Go to the line containing "is an alias" in the records below and print it and every following line exactly, on through the line containing "The default response", then stop.

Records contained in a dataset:
******************************
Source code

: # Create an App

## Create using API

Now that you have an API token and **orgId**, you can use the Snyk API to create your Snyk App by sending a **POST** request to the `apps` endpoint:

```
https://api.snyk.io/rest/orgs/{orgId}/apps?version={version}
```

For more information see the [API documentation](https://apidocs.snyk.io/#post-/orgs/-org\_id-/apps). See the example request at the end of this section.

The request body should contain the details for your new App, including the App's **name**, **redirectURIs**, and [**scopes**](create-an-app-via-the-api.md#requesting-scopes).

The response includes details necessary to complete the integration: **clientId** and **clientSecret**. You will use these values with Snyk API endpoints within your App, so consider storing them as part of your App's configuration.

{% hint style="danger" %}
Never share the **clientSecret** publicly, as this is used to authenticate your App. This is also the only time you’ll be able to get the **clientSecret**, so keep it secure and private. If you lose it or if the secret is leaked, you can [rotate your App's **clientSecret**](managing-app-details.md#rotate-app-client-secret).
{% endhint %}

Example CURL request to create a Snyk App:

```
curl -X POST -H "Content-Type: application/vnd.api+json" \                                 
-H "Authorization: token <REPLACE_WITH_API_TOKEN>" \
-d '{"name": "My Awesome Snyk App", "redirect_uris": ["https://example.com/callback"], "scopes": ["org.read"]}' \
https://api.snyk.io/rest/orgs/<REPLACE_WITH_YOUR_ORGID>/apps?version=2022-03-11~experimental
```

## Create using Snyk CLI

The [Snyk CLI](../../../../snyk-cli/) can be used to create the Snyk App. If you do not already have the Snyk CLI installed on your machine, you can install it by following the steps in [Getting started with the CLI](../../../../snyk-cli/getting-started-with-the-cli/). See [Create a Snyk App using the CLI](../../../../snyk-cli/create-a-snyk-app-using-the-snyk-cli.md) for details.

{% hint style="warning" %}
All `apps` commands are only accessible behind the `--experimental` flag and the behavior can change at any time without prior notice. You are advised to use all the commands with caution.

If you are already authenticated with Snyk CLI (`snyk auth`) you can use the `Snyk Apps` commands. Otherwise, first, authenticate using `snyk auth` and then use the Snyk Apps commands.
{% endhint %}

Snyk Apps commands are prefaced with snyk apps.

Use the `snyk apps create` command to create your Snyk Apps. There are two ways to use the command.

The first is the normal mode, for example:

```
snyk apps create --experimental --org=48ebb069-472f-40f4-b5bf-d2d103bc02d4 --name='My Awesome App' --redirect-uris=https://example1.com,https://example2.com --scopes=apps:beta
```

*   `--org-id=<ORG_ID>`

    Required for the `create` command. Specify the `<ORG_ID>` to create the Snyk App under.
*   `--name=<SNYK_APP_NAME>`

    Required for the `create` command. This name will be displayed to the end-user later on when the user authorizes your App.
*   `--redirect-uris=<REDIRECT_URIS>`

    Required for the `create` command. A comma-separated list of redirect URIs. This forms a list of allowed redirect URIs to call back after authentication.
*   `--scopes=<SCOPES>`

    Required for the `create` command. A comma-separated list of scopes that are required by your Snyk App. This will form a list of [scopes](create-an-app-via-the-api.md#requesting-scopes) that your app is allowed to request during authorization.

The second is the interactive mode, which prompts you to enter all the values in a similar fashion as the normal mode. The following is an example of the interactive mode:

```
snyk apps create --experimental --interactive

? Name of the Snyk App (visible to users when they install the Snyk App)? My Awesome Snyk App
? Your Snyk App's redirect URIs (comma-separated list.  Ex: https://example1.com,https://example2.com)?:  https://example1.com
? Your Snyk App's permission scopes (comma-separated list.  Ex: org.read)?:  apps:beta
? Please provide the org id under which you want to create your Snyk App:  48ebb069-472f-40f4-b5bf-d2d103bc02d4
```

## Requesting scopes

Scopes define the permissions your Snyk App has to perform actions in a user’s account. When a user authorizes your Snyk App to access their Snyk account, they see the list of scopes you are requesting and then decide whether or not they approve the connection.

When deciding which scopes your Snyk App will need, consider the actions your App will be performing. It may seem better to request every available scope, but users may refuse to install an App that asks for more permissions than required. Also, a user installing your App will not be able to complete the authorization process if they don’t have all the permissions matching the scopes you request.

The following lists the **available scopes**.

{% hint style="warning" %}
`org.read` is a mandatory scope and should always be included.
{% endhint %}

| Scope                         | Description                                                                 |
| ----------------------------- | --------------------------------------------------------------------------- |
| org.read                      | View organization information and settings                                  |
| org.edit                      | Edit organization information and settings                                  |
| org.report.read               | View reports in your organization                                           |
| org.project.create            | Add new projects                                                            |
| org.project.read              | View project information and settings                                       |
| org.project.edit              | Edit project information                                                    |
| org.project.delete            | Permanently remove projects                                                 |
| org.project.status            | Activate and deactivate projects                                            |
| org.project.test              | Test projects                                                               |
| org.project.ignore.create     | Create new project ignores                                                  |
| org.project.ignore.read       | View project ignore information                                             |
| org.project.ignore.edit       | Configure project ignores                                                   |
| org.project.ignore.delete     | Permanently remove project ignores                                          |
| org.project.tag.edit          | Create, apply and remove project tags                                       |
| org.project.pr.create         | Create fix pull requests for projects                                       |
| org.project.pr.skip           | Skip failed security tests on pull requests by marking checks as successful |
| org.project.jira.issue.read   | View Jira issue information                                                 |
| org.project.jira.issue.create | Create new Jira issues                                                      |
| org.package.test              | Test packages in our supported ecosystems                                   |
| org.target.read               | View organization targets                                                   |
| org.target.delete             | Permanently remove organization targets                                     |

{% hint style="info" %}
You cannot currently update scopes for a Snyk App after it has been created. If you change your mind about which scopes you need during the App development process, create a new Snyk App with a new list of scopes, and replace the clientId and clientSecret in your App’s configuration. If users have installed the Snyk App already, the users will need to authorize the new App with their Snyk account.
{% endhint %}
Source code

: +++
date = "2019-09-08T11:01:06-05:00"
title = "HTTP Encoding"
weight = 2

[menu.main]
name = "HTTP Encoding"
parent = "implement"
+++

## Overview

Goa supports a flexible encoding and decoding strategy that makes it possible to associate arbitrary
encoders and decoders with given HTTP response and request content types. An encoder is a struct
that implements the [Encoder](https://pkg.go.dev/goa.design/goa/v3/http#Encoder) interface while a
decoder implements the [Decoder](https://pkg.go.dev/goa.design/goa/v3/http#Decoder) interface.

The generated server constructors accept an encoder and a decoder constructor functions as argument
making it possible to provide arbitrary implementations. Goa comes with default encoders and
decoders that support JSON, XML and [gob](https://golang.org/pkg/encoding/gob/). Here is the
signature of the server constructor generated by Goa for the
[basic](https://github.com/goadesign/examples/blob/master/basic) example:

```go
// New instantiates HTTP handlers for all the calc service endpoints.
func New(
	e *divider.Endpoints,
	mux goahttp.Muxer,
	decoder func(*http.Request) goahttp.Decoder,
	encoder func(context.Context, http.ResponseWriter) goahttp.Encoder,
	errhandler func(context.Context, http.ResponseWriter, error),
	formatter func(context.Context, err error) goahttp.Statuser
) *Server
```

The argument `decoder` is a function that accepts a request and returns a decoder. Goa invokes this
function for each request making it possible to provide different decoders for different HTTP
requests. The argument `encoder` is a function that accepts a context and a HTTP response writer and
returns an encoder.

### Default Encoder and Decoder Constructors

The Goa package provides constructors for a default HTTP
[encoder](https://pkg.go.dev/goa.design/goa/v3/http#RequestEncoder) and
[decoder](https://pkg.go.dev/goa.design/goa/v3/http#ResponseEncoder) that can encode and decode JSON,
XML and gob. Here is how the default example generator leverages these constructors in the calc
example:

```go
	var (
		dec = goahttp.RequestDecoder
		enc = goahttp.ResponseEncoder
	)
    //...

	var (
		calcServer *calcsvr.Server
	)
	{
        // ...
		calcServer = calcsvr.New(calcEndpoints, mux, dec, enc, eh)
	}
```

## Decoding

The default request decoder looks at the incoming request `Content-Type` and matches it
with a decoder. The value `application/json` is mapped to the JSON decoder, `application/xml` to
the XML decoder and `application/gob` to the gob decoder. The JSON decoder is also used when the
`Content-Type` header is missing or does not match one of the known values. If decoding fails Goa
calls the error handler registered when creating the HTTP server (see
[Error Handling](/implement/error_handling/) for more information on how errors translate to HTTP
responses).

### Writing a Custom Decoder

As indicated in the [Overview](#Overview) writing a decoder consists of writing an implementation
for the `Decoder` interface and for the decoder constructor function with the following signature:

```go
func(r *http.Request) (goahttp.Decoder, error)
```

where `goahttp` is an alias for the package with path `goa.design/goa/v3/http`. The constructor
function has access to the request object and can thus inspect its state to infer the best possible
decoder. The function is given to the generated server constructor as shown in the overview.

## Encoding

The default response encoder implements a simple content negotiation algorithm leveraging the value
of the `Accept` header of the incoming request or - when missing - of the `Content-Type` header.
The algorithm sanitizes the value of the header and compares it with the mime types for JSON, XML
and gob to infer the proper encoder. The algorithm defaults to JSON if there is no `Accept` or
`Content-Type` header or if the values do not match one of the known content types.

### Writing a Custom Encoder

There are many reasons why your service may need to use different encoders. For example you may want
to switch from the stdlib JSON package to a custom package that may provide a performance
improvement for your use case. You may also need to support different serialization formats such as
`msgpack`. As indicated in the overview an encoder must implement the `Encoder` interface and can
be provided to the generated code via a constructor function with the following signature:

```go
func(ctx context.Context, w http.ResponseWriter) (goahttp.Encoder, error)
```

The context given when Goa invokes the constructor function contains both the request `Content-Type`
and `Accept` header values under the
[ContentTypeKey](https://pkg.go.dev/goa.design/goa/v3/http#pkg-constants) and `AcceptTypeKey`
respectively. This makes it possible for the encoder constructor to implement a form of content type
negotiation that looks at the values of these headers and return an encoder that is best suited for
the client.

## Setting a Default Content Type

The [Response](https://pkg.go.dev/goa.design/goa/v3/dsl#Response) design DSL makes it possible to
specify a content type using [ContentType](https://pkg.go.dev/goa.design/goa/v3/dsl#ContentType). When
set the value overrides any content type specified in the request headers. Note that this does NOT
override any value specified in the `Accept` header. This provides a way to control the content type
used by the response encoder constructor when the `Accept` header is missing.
******************************
* [Answer to this task]:
where `goahttp` is an alias for the package with path `goa.design/goa/v3/http`. The constructor
function has access to the request object and can thus inspect its state to infer the best possible
decoder. The function is given to the generated server constructor as shown in the overview.

## Encoding

The default response encoder implements a simple content negotiation algorithm leveraging the value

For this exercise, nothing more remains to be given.